━━━ Materials provided
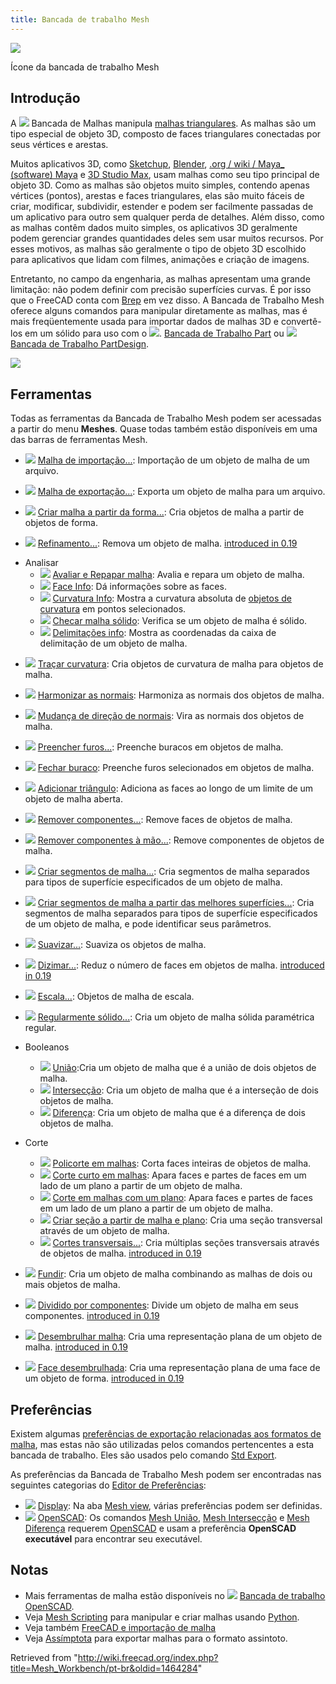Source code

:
 ```yaml
---
title: Bancada de trabalho Mesh
---
```


![](/images/Workbench_Mesh.svg)

Ícone da bancada de trabalho Mesh

## Introdução

A ![](/images/Workbench_Mesh.svg) Bancada de Malhas manipula [malhas triangulares](http://en.wikipedia.org/wiki/Triangle_mesh). As malhas são um tipo especial de objeto 3D, composto de faces triangulares conectadas por seus vértices e arestas.

Muitos aplicativos 3D, como [Sketchup](http://en.wikipedia.org/wiki/Sketchup), [Blender](<http://en.wikipedia.org/wiki/Blender_(software)>), [.org / wiki / Maya\_ (software) Maya](http://en.wikipedia/) e [3D Studio Max](http://en.wikipedia.org/wiki/3d_max), usam malhas como seu tipo principal de objeto 3D. Como as malhas são objetos muito simples, contendo apenas vértices (pontos), arestas e faces triangulares, elas são muito fáceis de criar, modificar, subdividir, estender e podem ser facilmente passadas de um aplicativo para outro sem qualquer perda de detalhes. Além disso, como as malhas contêm dados muito simples, os aplicativos 3D geralmente podem gerenciar grandes quantidades deles sem usar muitos recursos. Por esses motivos, as malhas são geralmente o tipo de objeto 3D escolhido para aplicativos que lidam com filmes, animações e criação de imagens.

Entretanto, no campo da engenharia, as malhas apresentam uma grande limitação: não podem definir com precisão superfícies curvas. É por isso que o FreeCAD conta com [Brep](http://en.wikipedia.org/wiki/Boundary_representation "wikipedia:Boundary representation") em vez disso. A Bancada de Trabalho Mesh oferece alguns comandos para manipular diretamente as malhas, mas é mais freqüentemente usada para importar dados de malhas 3D e convertê-los em um sólido para uso com o ![](/images/Workbench_Part.svg). [Bancada de Trabalho Part](/Part_Workbench/pt-br "Part Workbench/pt-br") ou ![](/images/Workbench_PartDesign.svg) [Bancada de Trabalho PartDesign](/PartDesign_Workbench/pt-br "PartDesign Workbench/pt-br").

![](/images/Mesh_example.jpg)

## Ferramentas

Todas as ferramentas da Bancada de Trabalho Mesh podem ser acessadas a partir do menu **Meshes**. Quase todas também estão disponíveis em uma das barras de ferramentas Mesh.

- ![](/images/Mesh_Import.svg) [Malha de importação...](/index.php?title=Mesh_Import/pt-br&action=edit&redlink=1 "Mesh Import/pt-br (page does not exist)"): Importação de um objeto de malha de um arquivo.

- ![](/images/Mesh_Export.svg) [Malha de exportação...](/index.php?title=Mesh_Export/pt-br&action=edit&redlink=1 "Mesh Export/pt-br (page does not exist)"): Exporta um objeto de malha para um arquivo.

- ![](/images/Mesh_FromPartShape.svg) [Criar malha a partir da forma...](/Mesh_FromPartShape/pt-br "Mesh FromPartShape/pt-br"): Cria objetos de malha a partir de objetos de forma.

- ![](/images/Mesh_RemeshGmsh.svg) [Refinamento...](/index.php?title=Mesh_RemeshGmsh/pt-br&action=edit&redlink=1 "Mesh RemeshGmsh/pt-br (page does not exist)"): Remova um objeto de malha. [introduced in 0.19](/Release_notes_0.19 "Release notes 0.19")

* Analisar
  - ![](/images/Mesh_Evaluation.svg) [Avaliar e Repapar malha](/index.php?title=Mesh_Evaluation/pt-br&action=edit&redlink=1 "Mesh Evaluation/pt-br (page does not exist)"): Avalia e repara um objeto de malha.
  - ![](/images/Mesh_EvaluateFacet.svg) [Face Info](/index.php?title=Mesh_EvaluateFacet/pt-br&action=edit&redlink=1 "Mesh EvaluateFacet/pt-br (page does not exist)"): Dá informações sobre as faces.
  - ![](/images/Mesh_CurvatureInfo.svg) [Curvatura Info](/index.php?title=Mesh_CurvatureInfo/pt-br&action=edit&redlink=1 "Mesh CurvatureInfo/pt-br (page does not exist)"): Mostra a curvatura absoluta de [objetos de curvatura](/index.php?title=Mesh_VertexCurvature/pt-br&action=edit&redlink=1 "Mesh VertexCurvature/pt-br (page does not exist)") em pontos selecionados.
  - ![](/images/Mesh_EvaluateSolid.svg) [Checar malha sólido](/index.php?title=Mesh_EvaluateSolid/pt-br&action=edit&redlink=1 "Mesh EvaluateSolid/pt-br (page does not exist)"): Verifica se um objeto de malha é sólido.
  - ![](/images/Mesh_BoundingBox.svg) [Delimitações info](/index.php?title=Mesh_BoundingBox/pt-br&action=edit&redlink=1 "Mesh BoundingBox/pt-br (page does not exist)"): Mostra as coordenadas da caixa de delimitação de um objeto de malha.

- ![](/images/Mesh_VertexCurvature.svg) [Traçar curvatura](/index.php?title=Mesh_VertexCurvature/pt-br&action=edit&redlink=1 "Mesh VertexCurvature/pt-br (page does not exist)"): Cria objetos de curvatura de malha para objetos de malha.

- ![](/images/Mesh_HarmonizeNormals.svg) [Harmonizar as normais](/index.php?title=Mesh_HarmonizeNormals/pt-br&action=edit&redlink=1 "Mesh HarmonizeNormals/pt-br (page does not exist)"): Harmoniza as normais dos objetos de malha.

- ![](/images/Mesh_FlipNormals.svg) [Mudança de direção de normais](/index.php?title=Mesh_FlipNormals/pt-br&action=edit&redlink=1 "Mesh FlipNormals/pt-br (page does not exist)"): Vira as normais dos objetos de malha.

- ![](/images/Mesh_FillupHoles.svg) [Preencher furos...](/index.php?title=Mesh_FillupHoles/pt-br&action=edit&redlink=1 "Mesh FillupHoles/pt-br (page does not exist)"): Preenche buracos em objetos de malha.

- ![](/images/Mesh_FillInteractiveHole.svg) [Fechar buraco](/index.php?title=Mesh_FillInteractiveHole/pt-br&action=edit&redlink=1 "Mesh FillInteractiveHole/pt-br (page does not exist)"): Preenche furos selecionados em objetos de malha.

- ![](/images/Mesh_AddFacet.svg) [Adicionar triângulo](/index.php?title=Mesh_AddFacet/pt-br&action=edit&redlink=1 "Mesh AddFacet/pt-br (page does not exist)"): Adiciona as faces ao longo de um limite de um objeto de malha aberta.

- ![](/images/Mesh_RemoveComponents.svg) [Remover componentes...](/index.php?title=Mesh_RemoveComponents/pt-br&action=edit&redlink=1 "Mesh RemoveComponents/pt-br (page does not exist)"): Remove faces de objetos de malha.

- ![](/images/Mesh_RemoveCompByHand.svg) [Remover componentes à mão...](/index.php?title=Mesh_RemoveCompByHand/pt-br&action=edit&redlink=1 "Mesh RemoveCompByHand/pt-br (page does not exist)"): Remove componentes de objetos de malha.

- ![](/images/Mesh_Segmentation.svg) [Criar segmentos de malha...](/index.php?title=Mesh_Segmentation/pt-br&action=edit&redlink=1 "Mesh Segmentation/pt-br (page does not exist)"): Cria segmentos de malha separados para tipos de superfície especificados de um objeto de malha.

- ![](/images/Mesh_SegmentationBestFit.svg) [Criar segmentos de malha a partir das melhores superfícies...](/index.php?title=Mesh_SegmentationBestFit/pt-br&action=edit&redlink=1 "Mesh SegmentationBestFit/pt-br (page does not exist)"): Cria segmentos de malha separados para tipos de superfície especificados de um objeto de malha, e pode identificar seus parâmetros.

- ![](/images/Mesh_Smoothing.svg) [Suavizar...](/index.php?title=Mesh_Smoothing/pt-br&action=edit&redlink=1 "Mesh Smoothing/pt-br (page does not exist)"): Suaviza os objetos de malha.

- ![](/images/Mesh_Decimating.svg) [Dizimar...](/index.php?title=Mesh_Decimating/pt-br&action=edit&redlink=1 "Mesh Decimating/pt-br (page does not exist)"): Reduz o número de faces em objetos de malha. [introduced in 0.19](/Release_notes_0.19 "Release notes 0.19")

- ![](/images/Mesh_Scale.svg) [Escala...](/index.php?title=Mesh_Scale/pt-br&action=edit&redlink=1 "Mesh Scale/pt-br (page does not exist)"): Objetos de malha de escala.

- ![](/images/Mesh_BuildRegularSolid.svg) [Regularmente sólido...](/index.php?title=Mesh_BuildRegularSolid/pt-br&action=edit&redlink=1 "Mesh BuildRegularSolid/pt-br (page does not exist)"): Cria um objeto de malha sólida paramétrica regular.

* Booleanos

  - ![](/images/Mesh_Union.svg) [União](/index.php?title=Mesh_Union/pt-br&action=edit&redlink=1 "Mesh Union/pt-br (page does not exist)"):Cria um objeto de malha que é a união de dois objetos de malha.
  - ![](/images/Mesh_Intersection.svg) [Intersecção](/index.php?title=Mesh_Intersection/pt-br&action=edit&redlink=1 "Mesh Intersection/pt-br (page does not exist)"): Cria um objeto de malha que é a interseção de dois objetos de malha.
  - ![](/images/Mesh_Difference.svg) [Diferença](/index.php?title=Mesh_Difference/pt-br&action=edit&redlink=1 "Mesh Difference/pt-br (page does not exist)"): Cria um objeto de malha que é a diferença de dois objetos de malha.

* Corte
  - ![](/images/Mesh_PolyCut.svg) [Policorte em malhas](/index.php?title=Mesh_PolyCut/pt-br&action=edit&redlink=1 "Mesh PolyCut/pt-br (page does not exist)"): Corta faces inteiras de objetos de malha.
  - ![](/images/Mesh_PolyTrim.svg) [Corte curto em malhas](/index.php?title=Mesh_PolyTrim/pt-br&action=edit&redlink=1 "Mesh PolyTrim/pt-br (page does not exist)"): Apara faces e partes de faces em um lado de um plano a partir de um objeto de malha.
  - ![](/images/Mesh_TrimByPlane.svg) [Corte em malhas com um plano](/index.php?title=Mesh_TrimByPlane/pt-br&action=edit&redlink=1 "Mesh TrimByPlane/pt-br (page does not exist)"): Apara faces e partes de faces em um lado de um plano a partir de um objeto de malha.
  - ![](/images/Mesh_SectionByPlane.svg) [Criar seção a partir de malha e plano](/index.php?title=Mesh_SectionByPlane/pt-br&action=edit&redlink=1 "Mesh SectionByPlane/pt-br (page does not exist)"): Cria uma seção transversal através de um objeto de malha.
  - ![](/images/Mesh_CrossSections.svg) [Cortes transversais...](/index.php?title=Mesh_CrossSections/pt-br&action=edit&redlink=1 "Mesh CrossSections/pt-br (page does not exist)"): Cria múltiplas seções transversais através de objetos de malha. [introduced in 0.19](/Release_notes_0.19 "Release notes 0.19")

- ![](/images/Mesh_Merge.svg) [Fundir](/index.php?title=Mesh_Merge/pt-br&action=edit&redlink=1 "Mesh Merge/pt-br (page does not exist)"): Cria um objeto de malha combinando as malhas de dois ou mais objetos de malha.

- ![](/images/Mesh_SplitComponents.svg) [Dividido por componentes](/index.php?title=Mesh_SplitComponents/pt-br&action=edit&redlink=1 "Mesh SplitComponents/pt-br (page does not exist)"): Divide um objeto de malha em seus componentes. [introduced in 0.19](/Release_notes_0.19 "Release notes 0.19")

- ![](/images/MeshPart_CreateFlatMesh.svg) [Desembrulhar malha](/index.php?title=MeshPart_CreateFlatMesh/pt-br&action=edit&redlink=1 "MeshPart CreateFlatMesh/pt-br (page does not exist)"): Cria uma representação plana de um objeto de malha. [introduced in 0.19](/Release_notes_0.19 "Release notes 0.19")

- ![](/images/MeshPart_CreateFlatFace.svg) [Face desembrulhada](/index.php?title=MeshPart_CreateFlatFace/pt-br&action=edit&redlink=1 "MeshPart CreateFlatFace/pt-br (page does not exist)"): Cria uma representação plana de uma face de um objeto de forma. [introduced in 0.19](/Release_notes_0.19 "Release notes 0.19")

## Preferências

Existem algumas [preferências de exportação relacionadas aos formatos de malha](/Import_Export_Preferences/pt-br#Mesh_Formats "Import Export Preferences/pt-br"), mas estas não são utilizadas pelos comandos pertencentes a esta bancada de trabalho. Eles são usados pelo comando [Std Export](/Std_Export/pt-br "Std Export/pt-br").

As preferências da Bancada de Trabalho Mesh podem ser encontradas nas seguintes categorias do [Editor de Preferências](/Preferences_Editor/pt-br "Preferences Editor/pt-br"):

- ![](/images/Preferences-display.svg) [Display](/Preferences_Editor/pt-br#Display "Preferences Editor/pt-br"): Na aba [Mesh view](/Preferences_Editor/pt-br#Mesh_view "Preferences Editor/pt-br"), várias preferências podem ser definidas.
- ![](/images/Preferences-openscad.svg) [OpenSCAD](/index.php?title=OpenSCAD_Preferences/pt-br&action=edit&redlink=1 "OpenSCAD Preferences/pt-br (page does not exist)"): Os comandos [Mesh União](/index.php?title=Mesh_Union/pt-br&action=edit&redlink=1 "Mesh Union/pt-br (page does not exist)"), [Mesh Intersecção](/index.php?title=Mesh_Intersection/pt-br&action=edit&redlink=1 "Mesh Intersection/pt-br (page does not exist)") e [Mesh Diferença](/index.php?title=Mesh_Difference/pt-br&action=edit&redlink=1 "Mesh Difference/pt-br (page does not exist)") requerem [OpenSCAD](http://www.openscad.org/) e usam a preferência **OpenSCAD executável** para encontrar seu executável.

## Notas

- Mais ferramentas de malha estão disponíveis no ![](/images/Workbench_OpenSCAD.svg) [Bancada de trabalho OpenSCAD](/OpenSCAD_Workbench/pt-br "OpenSCAD Workbench/pt-br").
- Veja [Mesh Scripting](/index.php?title=Mesh_Scripting/pt-br&action=edit&redlink=1 "Mesh Scripting/pt-br (page does not exist)") para manipular e criar malhas usando [Python](/Python/pt-br "Python/pt-br").
- Veja também [FreeCAD e importação de malha](/index.php?title=FreeCAD_and_Mesh_Import/pt-br&action=edit&redlink=1 "FreeCAD and Mesh Import/pt-br (page does not exist)")
- Veja [Assímptota](/index.php?title=Asymptote/pt-br&action=edit&redlink=1 "Asymptote/pt-br (page does not exist)") para exportar malhas para o formato assintoto.

Retrieved from "<http://wiki.freecad.org/index.php?title=Mesh_Workbench/pt-br&oldid=1464284>"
━━━━━━
What to produce: Every line from the line containing "- ![](/images/Mesh_HarmonizeNormals.svg) [Harmonizar" through the line containing "- ![](/images/Mesh_FillInteractiveHole.svg) [Fechar" in the records above must be retyped exactly. Leave out the rest.

Result of this exercise:
- ![](/images/Mesh_HarmonizeNormals.svg) [Harmonizar as normais](/index.php?title=Mesh_HarmonizeNormals/pt-br&action=edit&redlink=1 "Mesh HarmonizeNormals/pt-br (page does not exist)"): Harmoniza as normais dos objetos de malha.

- ![](/images/Mesh_FlipNormals.svg) [Mudança de direção de normais](/index.php?title=Mesh_FlipNormals/pt-br&action=edit&redlink=1 "Mesh FlipNormals/pt-br (page does not exist)"): Vira as normais dos objetos de malha.

- ![](/images/Mesh_FillupHoles.svg) [Preencher furos...](/index.php?title=Mesh_FillupHoles/pt-br&action=edit&redlink=1 "Mesh FillupHoles/pt-br (page does not exist)"): Preenche buracos em objetos de malha.

- ![](/images/Mesh_FillInteractiveHole.svg) [Fechar buraco](/index.php?title=Mesh_FillInteractiveHole/pt-br&action=edit&redlink=1 "Mesh FillInteractiveHole/pt-br (page does not exist)"): Preenche furos selecionados em objetos de malha.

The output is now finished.